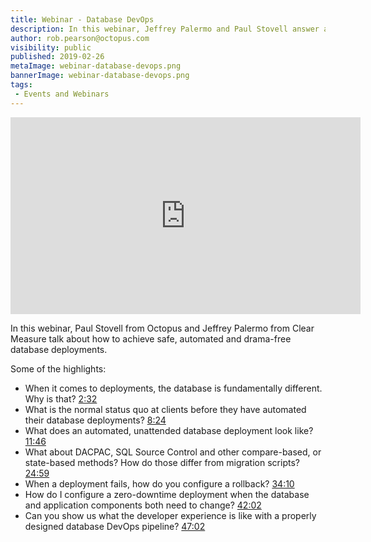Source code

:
 ```yaml
---
title: Webinar - Database DevOps
description: In this webinar, Jeffrey Palermo and Paul Stovell answer all your Database DevOps questions.
author: rob.pearson@octopus.com
visibility: public
published: 2019-02-26
metaImage: webinar-database-devops.png
bannerImage: webinar-database-devops.png
tags:
 - Events and Webinars
---
```


<iframe width="560" height="315" src="https://www.youtube-nocookie.com/embed/B7xqDBTRpGQ" frameborder="0" allow="accelerometer; autoplay; encrypted-media; gyroscope; picture-in-picture" allowfullscreen></iframe>

In this webinar, Paul Stovell from Octopus and Jeffrey Palermo from Clear Measure talk about how to achieve safe, automated and drama-free database deployments. 

Some of the highlights:
* When it comes to deployments, the database is fundamentally different. Why is that? [2:32](https://www.youtube.com/watch?v=B7xqDBTRpGQ&t=2m32s)
* What is the normal status quo at clients before they have automated their database deployments? [8:24](https://www.youtube.com/watch?v=B7xqDBTRpGQ&t=8m27s)
* What does an automated, unattended database deployment look like? [11:46](https://www.youtube.com/watch?v=B7xqDBTRpGQ&t=11m46s)
* What about DACPAC, SQL Source Control and other compare-based, or state-based methods? How do those differ from migration scripts? [24:59](https://www.youtube.com/watch?v=B7xqDBTRpGQ&t=24m59s)
* When a deployment fails, how do you configure a rollback? [34:10](https://www.youtube.com/watch?v=B7xqDBTRpGQ&t=34m10s)
* How do I configure a zero-downtime deployment when the database and application components both need to change? [42:02](https://www.youtube.com/watch?v=B7xqDBTRpGQ&t=42m02s)
* Can you show us what the developer experience is like with a properly designed database DevOps pipeline? [47:02](https://youtu.be/B7xqDBTRpGQ?t=47m02s)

== TASK STATEMENT ==
Lines above with the string "this" need to be found and copied.

== EXERCISE SOLUTION ==
description: In this webinar, Jeffrey Palermo and Paul Stovell answer all your Database DevOps questions.
In this webinar, Paul Stovell from Octopus and Jeffrey Palermo from Clear Measure talk about how to achieve safe, automated and drama-free database deployments. 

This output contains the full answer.